Duane Bobick, who was been trying to regain his creditability in the ring ever since he was knocked out in the 1972 Munich Olympics by Teofilo Stevenson of Cuba, gets his big chance Wednesday night.
Bobick will face Ken Norton, the top-ranked contender to Muhammad Ali's heavyweight title, in a 12-rounder at Madison Square, Garden.
NBC (WRC-TV-4) will begin its telecast at 9 p.m., with the features match scheduled to start sometime after 10 p.m.
Although unbeaten in 38 professional fights, Bobick has not been regarded as a serious challenger because most of his opponents have not been high-caliber fighters. The powerful Norton, who lost a controversial decision to Ali last September, is an 11-to-5 favorite.
Norton scaled 222 3/4 pounds to Bobick's 215 1/2 at today's ceremonial weigh-in. Both have spoken of the fight being a steppingstone to a championship bout with Ali, taking for granted that the titleholder will have no trouble with Alfredo Enganelista Monday at Capital Center in Largo Md.
George Foreman, at least temporarily, is out of the title, having announced his retirement aften an upset loss to Jimmy Young. Curiously, neither Norton nor Bobick has expressed any interest in fighting Young; nor has Ali, who won a disputed decision over Young on April 30, 1976, at Capitol Centre.
Bobick has tried to play down the image of being another "Great White Hope," particularly since Frazier owns his contract; Eddie Futch, his manager of record, Murphy Griffith (uncle of boxer Emile) and Georgie Benton of his camp are all black.
But there is no question that the racial aspect is part of the attraction of the bout. That is why Ali says he wants Bobick to win, envisioning a big gate.
Norton's best hope of winning is to put Bobick away early or to exploit the Minnesotan's susceptibility to cuts. Norton is a sharp if not paralyzing puncher. Bobick figures to give him trouble by crowding him, not giving him punching room, and sapping his energy with body punishment.
Norton is said to have caught Ali out of condition in March, 1973, when he decisioned Ali and broke Norton five months later and appeared to be given the benefit of being champion when he was awarded a decision over Norton last Septmeber.
NBC will announce the scoring by the refree and two judges between rounds as well as at the finish. Fortunately, for the ring officials, the round-by-round results will not be made known in the Garden.
The network is making another departure from custom by not blacking out New York City. NBC executive vice president Al Rush said last week, "We expect big ratings."
The wonder is how the Garden can pay Norton $500,000 and Bobick $250,000 and still show the fight on home television.
A source close to the promotion suggested that NBC had agreed to pay the Garden for empty seats up to nearly 80 per cent of capacity, for the privilege of guaranteeing sponsors exposure to New York's 8 million population.

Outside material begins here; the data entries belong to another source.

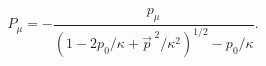 \begin{equation}
 P_{\mu}=-\frac{p_{\mu}}{(1-2p_{0}/\kappa
 +\vec{p}^{\;2}/\kappa^2)^{1/2}-p_{0}/\kappa}.
\end{equation}

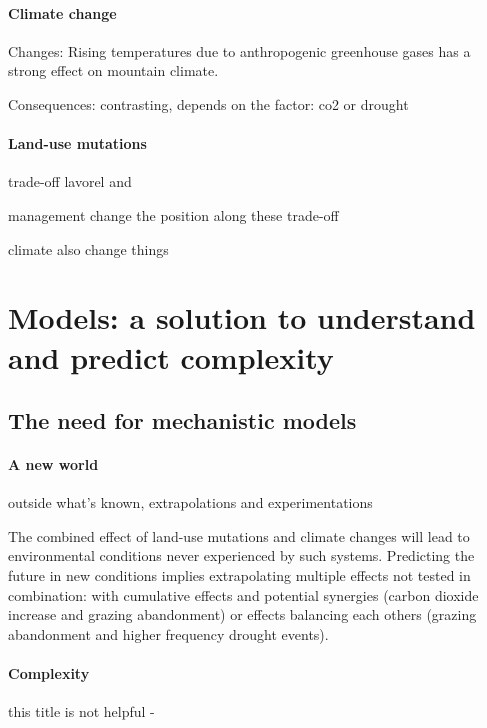 \paragraph{Climate change}
Changes:
Rising temperatures due to anthropogenic greenhouse gases has a strong effect on mountain climate. 

Consequences: contrasting, depends on the factor: co2 or drought

\paragraph{Land-use mutations}

trade-off lavorel and \parencite{schirpke_multiple_2012}

management change the position along these trade-off

climate also change things



 
%
\section{Models: a solution to understand and predict complexity}

\subsection{The need for mechanistic models}

\paragraph{A new world}
outside what's known, extrapolations and experimentations

The combined effect of land-use mutations and climate changes will lead to environmental conditions never experienced by such systems. Predicting the future in new conditions implies extrapolating multiple effects not tested in combination: with cumulative effects and potential synergies (carbon dioxide increase and grazing abandonment) or effects balancing each others (grazing abandonment and higher frequency drought events).


 \paragraph{Complexity}
 this title is not helpful -
 
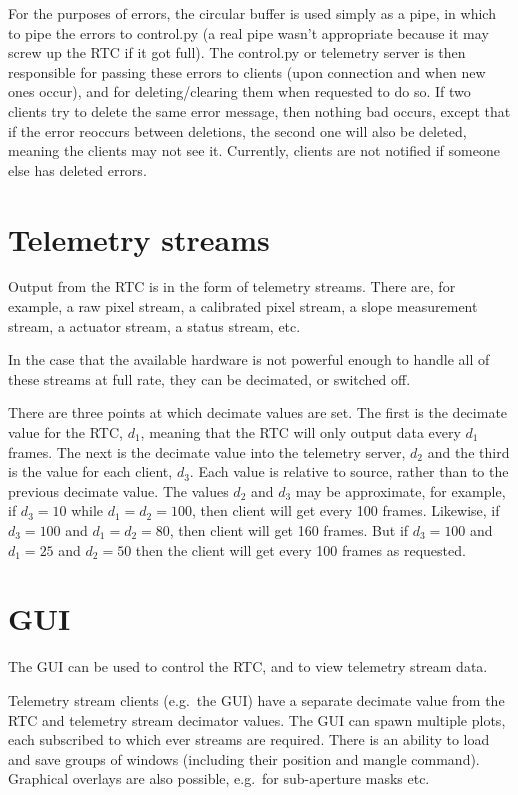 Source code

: \documentclass[a4,10pt]{article}
\begin{document}
For the purposes of errors, the circular buffer is used simply as a
pipe, in which to pipe the errors to control.py (a real pipe wasn't
appropriate because it may screw up the RTC if it got full).  The
control.py or telemetry server is then responsible for passing these
errors to clients (upon connection and when new ones occur), and for
deleting/clearing them when requested to do so.  If two clients try to
delete the same error message, then nothing bad occurs, except that if
the error reoccurs between deletions, the second one will also be
deleted, meaning the clients may not see it.  Currently, clients are
not notified if someone else has deleted errors.


\section{Telemetry streams}
Output from the RTC is in the form of telemetry streams.  There are,
for example, a raw pixel stream, a calibrated pixel stream, a slope
measurement stream, a actuator stream, a status stream, etc.

In the case that the available hardware is not powerful enough to
handle all of these streams at full rate, they can be decimated, or
switched off.

There are three points at which decimate values are set.  The first is
the decimate value for the RTC, $d_1$, meaning that the RTC will only
output data every $d_1$ frames.  The next is the decimate value into
the telemetry server, $d_2$ and the third is the value for each
client, $d_3$.  Each value is relative to source, rather than to the
previous decimate value.  The values $d_2$ and $d_3$ may be approximate, for
example, if $d_3=10$ while $d_1=d_2=100$, then client will get every
100 frames.
Likewise, if $d_3=100$ and $d_1=d_2=80$, then client will get
160 frames.  But if $d_3=100$ and $d_1=25$ and $d_2=50$ then the
client will get every 100 frames as requested.

\section{GUI}
The GUI can be used to control the RTC, and to view telemetry stream data.

Telemetry stream clients (e.g.\ the GUI) have a separate decimate
value from the RTC and telemetry stream decimator values.  The GUI can
spawn multiple plots, each subscribed to which ever streams are
required.  There is an ability to load and save groups of windows
(including their position and mangle command).  Graphical overlays are
also possible, e.g.\ for sub-aperture masks etc.
\end{document}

Mike Burke, president of the Garden, was asked if he were not taking a financial risk. He had said the Garden was scaled to do only $500,000 at the gate if sold out, with seats going at $50, $30, $20 and $10.
Burke said there was no such underwriting of seats by NBC. "We bought the fight and sold it to NBC. We won't get killed financially because we got a good-enough contract from NBC so we won't."
Rush would not say how much NBC paid the Garden, nor would Burke. But another source said it was $1.3 million.
A spokesman for the Garden said there was about $150,000 in advance sales by Friday. By Monday, most of the top-priced seats were sold. The Garden is hoping for a crowd of about 10,000.